**GOAL OF THE EXERCISE**
From the entries below, return only the lines starting at the one that contains "# BulkyBook-ASP.NET-MVC" and ending at the one that contains "the form again", exactly as they stand.

[Excerpts from a dataset]
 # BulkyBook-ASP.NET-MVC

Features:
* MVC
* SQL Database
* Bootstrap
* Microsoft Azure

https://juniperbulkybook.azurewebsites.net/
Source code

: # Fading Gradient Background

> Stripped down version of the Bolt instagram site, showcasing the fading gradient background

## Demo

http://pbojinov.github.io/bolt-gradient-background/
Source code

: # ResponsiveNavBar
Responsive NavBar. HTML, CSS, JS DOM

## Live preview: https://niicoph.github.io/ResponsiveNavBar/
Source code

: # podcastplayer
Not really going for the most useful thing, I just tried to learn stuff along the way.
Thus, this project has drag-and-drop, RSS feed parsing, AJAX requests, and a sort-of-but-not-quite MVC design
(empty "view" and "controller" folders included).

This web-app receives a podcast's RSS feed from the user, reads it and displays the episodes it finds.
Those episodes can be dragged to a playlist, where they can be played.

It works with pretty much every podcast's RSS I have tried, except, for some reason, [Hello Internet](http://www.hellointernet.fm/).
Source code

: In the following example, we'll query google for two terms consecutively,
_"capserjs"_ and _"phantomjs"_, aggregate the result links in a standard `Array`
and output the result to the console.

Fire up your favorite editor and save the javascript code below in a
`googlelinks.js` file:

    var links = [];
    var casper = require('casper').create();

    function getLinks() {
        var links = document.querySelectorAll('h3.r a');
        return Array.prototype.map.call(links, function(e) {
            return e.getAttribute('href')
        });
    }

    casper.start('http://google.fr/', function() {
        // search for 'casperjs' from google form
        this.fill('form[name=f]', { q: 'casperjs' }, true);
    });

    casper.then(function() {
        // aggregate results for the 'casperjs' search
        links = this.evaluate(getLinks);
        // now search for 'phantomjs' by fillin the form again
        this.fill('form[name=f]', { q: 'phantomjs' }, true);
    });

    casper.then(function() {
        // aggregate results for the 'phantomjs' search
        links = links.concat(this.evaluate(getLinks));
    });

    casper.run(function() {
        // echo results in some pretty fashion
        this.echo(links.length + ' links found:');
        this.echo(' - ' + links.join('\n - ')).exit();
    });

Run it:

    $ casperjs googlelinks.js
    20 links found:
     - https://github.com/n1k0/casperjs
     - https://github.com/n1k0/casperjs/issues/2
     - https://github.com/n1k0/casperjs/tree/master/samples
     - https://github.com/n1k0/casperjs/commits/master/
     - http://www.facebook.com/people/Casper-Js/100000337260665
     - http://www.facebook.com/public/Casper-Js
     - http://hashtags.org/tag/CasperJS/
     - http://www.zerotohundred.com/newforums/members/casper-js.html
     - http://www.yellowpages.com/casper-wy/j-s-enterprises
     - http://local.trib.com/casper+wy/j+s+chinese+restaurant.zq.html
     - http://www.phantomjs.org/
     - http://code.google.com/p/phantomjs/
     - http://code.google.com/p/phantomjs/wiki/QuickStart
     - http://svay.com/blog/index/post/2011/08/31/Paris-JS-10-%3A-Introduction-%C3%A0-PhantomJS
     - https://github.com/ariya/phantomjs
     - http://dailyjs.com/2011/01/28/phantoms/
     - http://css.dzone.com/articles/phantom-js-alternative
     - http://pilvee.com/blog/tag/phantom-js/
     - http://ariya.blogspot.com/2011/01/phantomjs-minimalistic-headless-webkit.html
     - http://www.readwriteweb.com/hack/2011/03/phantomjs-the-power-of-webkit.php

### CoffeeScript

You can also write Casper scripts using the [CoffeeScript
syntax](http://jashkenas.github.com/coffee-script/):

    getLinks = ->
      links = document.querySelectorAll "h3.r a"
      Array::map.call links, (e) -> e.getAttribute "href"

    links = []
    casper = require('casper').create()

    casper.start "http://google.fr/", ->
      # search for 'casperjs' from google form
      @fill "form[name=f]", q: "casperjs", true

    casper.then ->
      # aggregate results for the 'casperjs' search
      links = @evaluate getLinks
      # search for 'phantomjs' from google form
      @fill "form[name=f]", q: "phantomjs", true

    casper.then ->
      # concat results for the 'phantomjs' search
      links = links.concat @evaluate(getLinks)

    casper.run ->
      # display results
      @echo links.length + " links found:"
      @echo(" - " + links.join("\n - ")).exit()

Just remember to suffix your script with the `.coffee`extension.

* * *

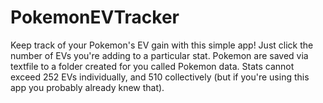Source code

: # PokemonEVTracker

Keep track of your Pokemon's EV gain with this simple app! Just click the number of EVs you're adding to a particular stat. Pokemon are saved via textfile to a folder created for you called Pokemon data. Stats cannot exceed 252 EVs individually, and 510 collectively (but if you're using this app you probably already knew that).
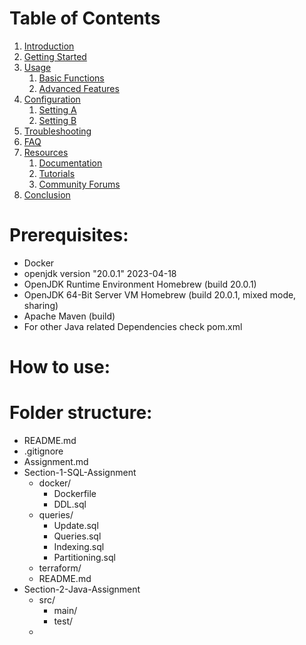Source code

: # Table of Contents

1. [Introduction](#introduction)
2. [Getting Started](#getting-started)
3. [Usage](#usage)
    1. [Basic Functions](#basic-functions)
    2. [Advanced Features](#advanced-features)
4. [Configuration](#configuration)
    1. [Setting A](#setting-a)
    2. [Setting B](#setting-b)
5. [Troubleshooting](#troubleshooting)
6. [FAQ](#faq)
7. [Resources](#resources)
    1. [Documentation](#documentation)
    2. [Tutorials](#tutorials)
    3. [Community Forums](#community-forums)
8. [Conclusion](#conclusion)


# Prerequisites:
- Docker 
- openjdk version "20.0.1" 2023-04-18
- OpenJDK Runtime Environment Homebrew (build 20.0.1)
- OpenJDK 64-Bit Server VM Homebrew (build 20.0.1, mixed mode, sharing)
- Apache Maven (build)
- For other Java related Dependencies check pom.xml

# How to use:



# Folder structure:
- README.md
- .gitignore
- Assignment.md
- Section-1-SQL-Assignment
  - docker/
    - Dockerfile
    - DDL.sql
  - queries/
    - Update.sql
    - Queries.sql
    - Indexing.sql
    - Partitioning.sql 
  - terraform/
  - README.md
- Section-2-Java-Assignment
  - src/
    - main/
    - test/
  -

* * *

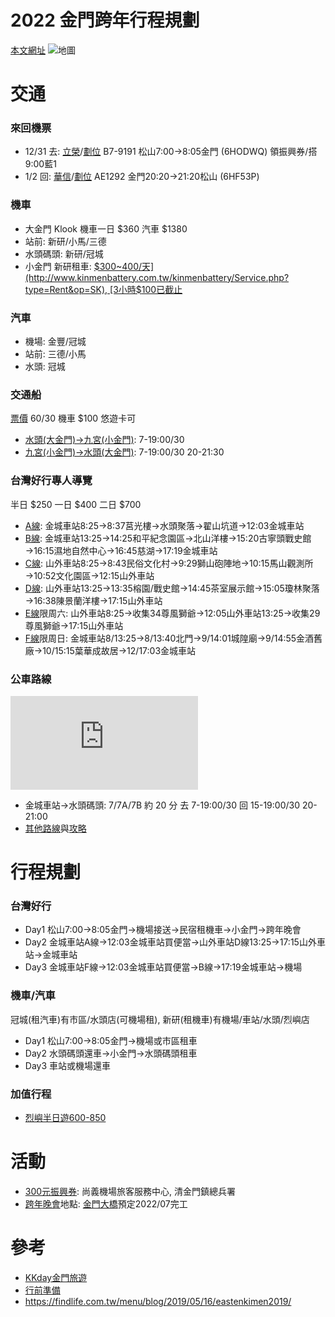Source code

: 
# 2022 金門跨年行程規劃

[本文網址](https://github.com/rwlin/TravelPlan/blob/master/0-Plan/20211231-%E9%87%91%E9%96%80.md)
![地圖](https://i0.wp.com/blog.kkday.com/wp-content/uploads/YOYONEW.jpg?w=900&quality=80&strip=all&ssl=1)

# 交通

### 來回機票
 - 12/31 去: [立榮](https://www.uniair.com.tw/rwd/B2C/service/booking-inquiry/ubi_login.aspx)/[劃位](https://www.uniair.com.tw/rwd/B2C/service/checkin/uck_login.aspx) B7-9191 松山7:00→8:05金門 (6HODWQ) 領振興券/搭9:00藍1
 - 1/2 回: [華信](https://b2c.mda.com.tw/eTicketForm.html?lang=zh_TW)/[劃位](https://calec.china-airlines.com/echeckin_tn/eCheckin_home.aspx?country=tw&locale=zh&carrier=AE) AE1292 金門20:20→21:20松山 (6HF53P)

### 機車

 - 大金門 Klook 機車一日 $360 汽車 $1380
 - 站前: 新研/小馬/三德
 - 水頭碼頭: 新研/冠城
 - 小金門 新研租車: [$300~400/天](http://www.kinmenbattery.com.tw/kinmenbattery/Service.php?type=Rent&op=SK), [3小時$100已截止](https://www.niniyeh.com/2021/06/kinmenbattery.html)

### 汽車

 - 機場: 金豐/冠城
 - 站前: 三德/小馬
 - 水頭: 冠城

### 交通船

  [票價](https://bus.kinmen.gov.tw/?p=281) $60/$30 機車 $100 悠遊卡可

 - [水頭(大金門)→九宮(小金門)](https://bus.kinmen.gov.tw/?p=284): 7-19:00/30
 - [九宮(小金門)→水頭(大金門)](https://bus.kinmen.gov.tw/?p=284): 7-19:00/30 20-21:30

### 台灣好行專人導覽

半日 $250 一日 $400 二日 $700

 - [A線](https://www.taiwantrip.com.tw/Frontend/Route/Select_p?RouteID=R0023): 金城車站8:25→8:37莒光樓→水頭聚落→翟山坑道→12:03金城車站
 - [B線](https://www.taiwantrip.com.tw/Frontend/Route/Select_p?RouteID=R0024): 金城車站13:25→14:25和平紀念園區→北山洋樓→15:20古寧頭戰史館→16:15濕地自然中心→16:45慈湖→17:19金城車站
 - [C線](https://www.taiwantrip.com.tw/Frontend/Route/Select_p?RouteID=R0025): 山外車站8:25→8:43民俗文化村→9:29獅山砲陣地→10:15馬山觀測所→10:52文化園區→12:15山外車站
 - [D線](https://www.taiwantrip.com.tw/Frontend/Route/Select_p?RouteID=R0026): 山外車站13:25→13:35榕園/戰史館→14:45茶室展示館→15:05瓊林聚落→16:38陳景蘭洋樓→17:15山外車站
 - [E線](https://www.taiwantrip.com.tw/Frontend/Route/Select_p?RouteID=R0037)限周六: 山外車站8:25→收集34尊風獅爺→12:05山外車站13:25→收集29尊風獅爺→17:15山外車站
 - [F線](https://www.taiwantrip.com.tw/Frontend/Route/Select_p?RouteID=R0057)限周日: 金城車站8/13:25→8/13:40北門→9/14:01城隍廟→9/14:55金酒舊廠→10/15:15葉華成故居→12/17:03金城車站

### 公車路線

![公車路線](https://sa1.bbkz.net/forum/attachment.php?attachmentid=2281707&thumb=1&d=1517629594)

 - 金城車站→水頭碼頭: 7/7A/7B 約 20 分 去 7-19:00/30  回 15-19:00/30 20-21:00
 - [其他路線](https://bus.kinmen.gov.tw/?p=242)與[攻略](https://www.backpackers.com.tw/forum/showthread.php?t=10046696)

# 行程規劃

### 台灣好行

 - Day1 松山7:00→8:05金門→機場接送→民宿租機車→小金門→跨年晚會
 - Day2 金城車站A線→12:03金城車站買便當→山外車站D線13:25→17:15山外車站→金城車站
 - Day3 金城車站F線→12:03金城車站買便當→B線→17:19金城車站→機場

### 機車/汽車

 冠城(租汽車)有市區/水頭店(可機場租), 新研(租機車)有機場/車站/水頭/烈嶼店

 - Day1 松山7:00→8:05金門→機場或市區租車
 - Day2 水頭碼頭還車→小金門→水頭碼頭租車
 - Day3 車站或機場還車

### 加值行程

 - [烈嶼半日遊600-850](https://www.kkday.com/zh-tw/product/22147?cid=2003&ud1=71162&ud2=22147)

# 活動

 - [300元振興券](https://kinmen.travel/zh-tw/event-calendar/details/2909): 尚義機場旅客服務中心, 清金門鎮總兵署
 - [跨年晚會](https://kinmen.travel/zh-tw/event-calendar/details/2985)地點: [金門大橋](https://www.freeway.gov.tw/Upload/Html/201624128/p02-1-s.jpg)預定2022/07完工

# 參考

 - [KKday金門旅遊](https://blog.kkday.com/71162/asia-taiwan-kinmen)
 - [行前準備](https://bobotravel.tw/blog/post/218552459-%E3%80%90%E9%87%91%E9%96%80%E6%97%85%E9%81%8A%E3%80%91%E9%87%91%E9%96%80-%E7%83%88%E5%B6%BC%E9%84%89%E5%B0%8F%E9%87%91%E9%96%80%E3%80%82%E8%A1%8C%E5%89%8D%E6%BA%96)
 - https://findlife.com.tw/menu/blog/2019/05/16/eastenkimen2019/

**WRITTEN SOLUTION**
 # BulkyBook-ASP.NET-MVC

Features:
* MVC
* SQL Database
* Bootstrap
* Microsoft Azure

https://juniperbulkybook.azurewebsites.net/
Source code

: # Fading Gradient Background

> Stripped down version of the Bolt instagram site, showcasing the fading gradient background

## Demo

http://pbojinov.github.io/bolt-gradient-background/
Source code

: # ResponsiveNavBar
Responsive NavBar. HTML, CSS, JS DOM

## Live preview: https://niicoph.github.io/ResponsiveNavBar/
Source code

: # podcastplayer
Not really going for the most useful thing, I just tried to learn stuff along the way.
Thus, this project has drag-and-drop, RSS feed parsing, AJAX requests, and a sort-of-but-not-quite MVC design
(empty "view" and "controller" folders included).

This web-app receives a podcast's RSS feed from the user, reads it and displays the episodes it finds.
Those episodes can be dragged to a playlist, where they can be played.

It works with pretty much every podcast's RSS I have tried, except, for some reason, [Hello Internet](http://www.hellointernet.fm/).
Source code

: In the following example, we'll query google for two terms consecutively,
_"capserjs"_ and _"phantomjs"_, aggregate the result links in a standard `Array`
and output the result to the console.

Fire up your favorite editor and save the javascript code below in a
`googlelinks.js` file:

    var links = [];
    var casper = require('casper').create();

    function getLinks() {
        var links = document.querySelectorAll('h3.r a');
        return Array.prototype.map.call(links, function(e) {
            return e.getAttribute('href')
        });
    }

    casper.start('http://google.fr/', function() {
        // search for 'casperjs' from google form
        this.fill('form[name=f]', { q: 'casperjs' }, true);
    });

    casper.then(function() {
        // aggregate results for the 'casperjs' search
        links = this.evaluate(getLinks);
        // now search for 'phantomjs' by fillin the form again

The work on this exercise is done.